Voilà un film que j’ai regretté de ne pas avoir vu plus tôt. Le sujet ne m’emballait pas à la base. J’avais peur que ce soit un film trop politique ou qui parle trop de guerre, ou des problèmes au Moyen-Orient. Et au final, je m’étais trompée. C’était prenant, passionnant, j’ai eu mal au bide jusqu’au dernier moment.

Spotlight (meilleur film 2016)

En 2001, le Boston Globe voit ses chiffres de vente chuter légèrement. Le nouveau rédacteur en chef, Marty Baron, décide de relancer le journal avec une affaire d’envergure : plusieurs prêtres dans leur ville ont été accusés d’avoir abusé sexuellement d’enfants et s’en sont tirés sans qu’il y ait de poursuites. Baron charge l’équipe Spotlight – une équipe spécialisée dans le journalisme d’investigation – d’enquêter sur ces prêtres et de prouver non seulement leur culpabilité mais aussi que leur supérieur, le cardinal Bernard Law, et les plus hautes instances de l’Église catholique étaient au courant et ont étouffé l’affaire à chaque fois par la corruption ou les menaces.

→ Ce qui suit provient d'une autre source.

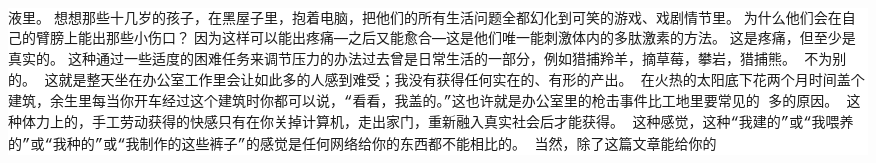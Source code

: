 液里。  想想那些十几岁的孩子，在黑屋子里，抱着电脑，把他们的所有生活问题全都幻化到可笑的游戏、戏剧情节里。
 为什么他们会在自己的臂膀上能出那些小伤口？  因为这样可以能出疼痛&mdash;之后又能愈合&mdash;这是他们唯一能刺激体内的多肽激素的方法。
 这是疼痛，但至少是真实的。 </font>
<font face="courier">                                              </font>
<font face="courier">
 这种通过一些适度的困难任务来调节压力的办法过去曾是日常生活的一部分，例如猎捕羚羊，摘草莓，攀岩，猎捕熊。  不为别的。
 这就是整天坐在办公室工作里会让如此多的人感到难受；我没有获得任何实在的、有形的产出。
 在火热的太阳底下花两个月时间盖个建筑，余生里每当你开车经过这个建筑时你都可以说，“看看，我盖的。”这也许就是办公室里的枪击事件比工地里要常见的
多的原因。 </font>
<font face="courier">                                              </font>
<font face="courier">  这种体力上的，手工劳动获得的快感只有在你关掉计算机，走出家门，重新融入真实社会后才能获得。  这种感觉，这种“我建的”或“我喂养的”或“我种的”或“我制作的这些裤子”的感觉是任何网络给你的东西都不能相比的。 </font>
<font face="courier">                                              </font>
<font face="courier">   当然，除了这篇文章能给你的 </font>

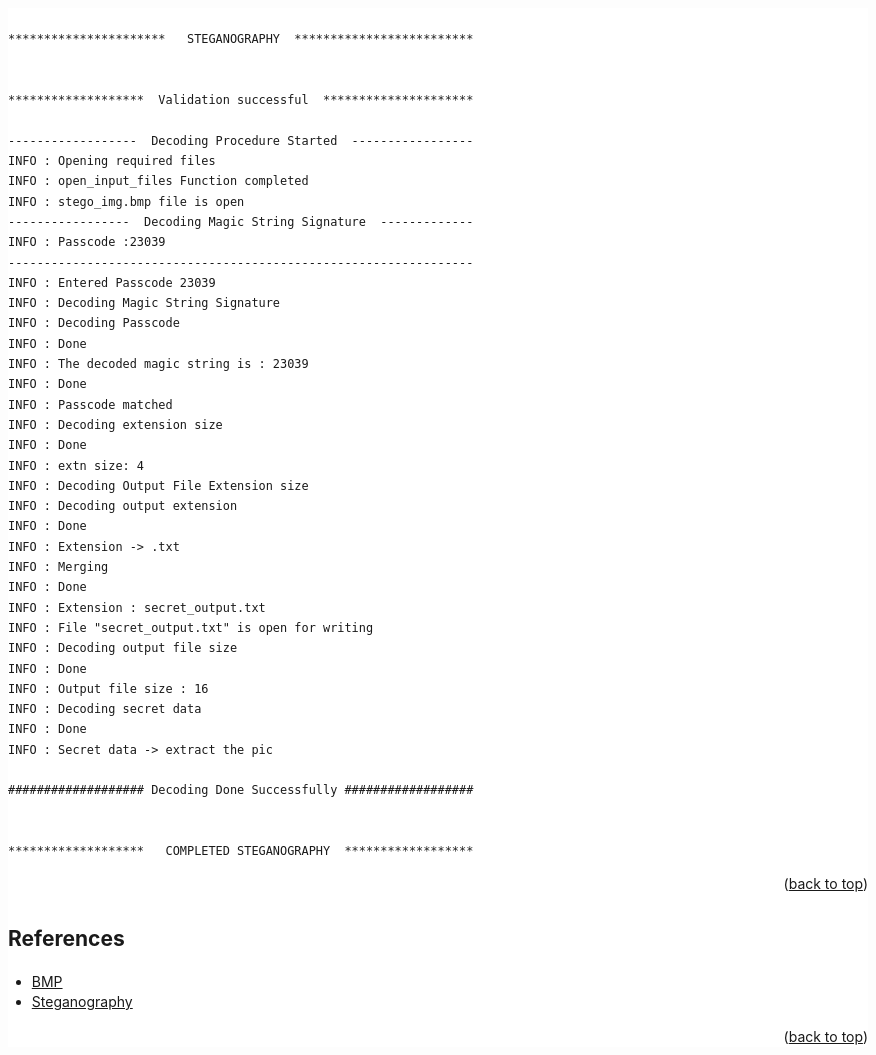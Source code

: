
 ```

**********************   STEGANOGRAPHY  *************************


*******************  Validation successful  *********************

------------------  Decoding Procedure Started  -----------------
INFO : Opening required files
INFO : open_input_files Function completed
INFO : stego_img.bmp file is open
-----------------  Decoding Magic String Signature  -------------
INFO : Passcode :23039
-----------------------------------------------------------------
INFO : Entered Passcode 23039
INFO : Decoding Magic String Signature
INFO : Decoding Passcode
INFO : Done
INFO : The decoded magic string is : 23039
INFO : Done
INFO : Passcode matched
INFO : Decoding extension size
INFO : Done
INFO : extn size: 4
INFO : Decoding Output File Extension size
INFO : Decoding output extension
INFO : Done
INFO : Extension -> .txt
INFO : Merging
INFO : Done
INFO : Extension : secret_output.txt
INFO : File "secret_output.txt" is open for writing
INFO : Decoding output file size
INFO : Done
INFO : Output file size : 16
INFO : Decoding secret data
INFO : Done
INFO : Secret data -> extract the pic

################### Decoding Done Successfully ##################


*******************   COMPLETED STEGANOGRAPHY  ******************
```
<p align="right">(<a href="#readme-top">back to top</a>)</p>


##  References

* [BMP](https://en.wikipedia.org/wiki/BMP)
* [Steganography](https://en.wikipedia.org/wiki/Steganography)

<p align="right">(<a href="#readme-top">back to top</a>)</p>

Grâce à l’aide éclairée de Mitchell Garabedian, un avocat qui a essayé plusieurs fois de révéler la vérité sur l’Église, l’équipe Spotlight, dirigée par Walter Robinson, va enquêter pendant des mois sur l’affaire et découvrir que non seulement l’Église a étouffé chacune de ces affaires en utilisant les services d’avocats véreux qui ont négocié de grosses indemnités avec les parents des enfants abusés, mais surtout que les prêtres pédophiles s’avèrent beaucoup plus nombreux qu’on ne le pensait. Au fur et à mesure que leur enquête va progresser, l’Église va faire de plus en plus pression sur eux et leur mettre des bâtons dans les roues en intimidant les témoins et en les dissuadant de parler.

J’ai arrêté avant la fin tellement je me suis ennuyée. Désolée, mais vraiment ! Heureusement que j’aime les acteurs qui jouent dedans, mais j’ai trouvé que le sujet était traité d’une façon particulièrement lourde. J’ai été super déçue. En fait, à part les acteurs, il n’y a rien… pas d’émotion, c’est plat, mou, j’ai attendu quelque chose qui ne se passait pas. Je n’y ai vraiment pas trouvé mon compte. Et vous ? D’ailleurs, j’ai largement préféré The Revenant, l’un des films contre lequel Spotlight était en compétition.